Every line of the material below that holds the string "destalonada" should be copied.

Top of Record excerpts

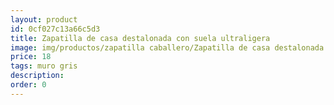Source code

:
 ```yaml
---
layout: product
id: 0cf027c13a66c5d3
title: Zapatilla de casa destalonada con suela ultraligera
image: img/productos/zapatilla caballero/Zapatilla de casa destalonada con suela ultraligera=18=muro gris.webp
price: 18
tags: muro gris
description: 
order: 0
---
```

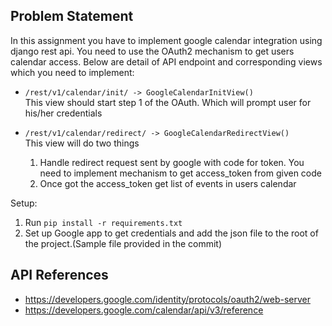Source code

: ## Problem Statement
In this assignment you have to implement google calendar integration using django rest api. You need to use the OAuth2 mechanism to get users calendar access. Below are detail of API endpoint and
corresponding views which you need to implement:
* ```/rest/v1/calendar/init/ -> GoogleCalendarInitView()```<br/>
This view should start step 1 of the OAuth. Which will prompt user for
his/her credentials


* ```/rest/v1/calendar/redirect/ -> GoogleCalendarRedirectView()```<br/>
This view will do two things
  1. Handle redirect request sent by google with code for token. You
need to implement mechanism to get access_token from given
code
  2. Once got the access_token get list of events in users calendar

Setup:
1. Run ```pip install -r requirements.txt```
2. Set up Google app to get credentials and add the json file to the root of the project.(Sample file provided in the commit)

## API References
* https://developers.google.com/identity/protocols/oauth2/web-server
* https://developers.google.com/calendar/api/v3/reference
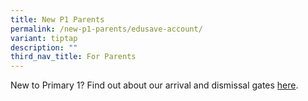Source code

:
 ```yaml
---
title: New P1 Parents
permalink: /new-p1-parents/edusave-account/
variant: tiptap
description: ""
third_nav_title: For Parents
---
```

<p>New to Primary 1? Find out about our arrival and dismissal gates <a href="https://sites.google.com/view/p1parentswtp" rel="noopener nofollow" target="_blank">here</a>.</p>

Bottom of Record excerpts

• _Answer box_
title: Zapatilla de casa destalonada con suela ultraligera
image: img/productos/zapatilla caballero/Zapatilla de casa destalonada con suela ultraligera=18=muro gris.webp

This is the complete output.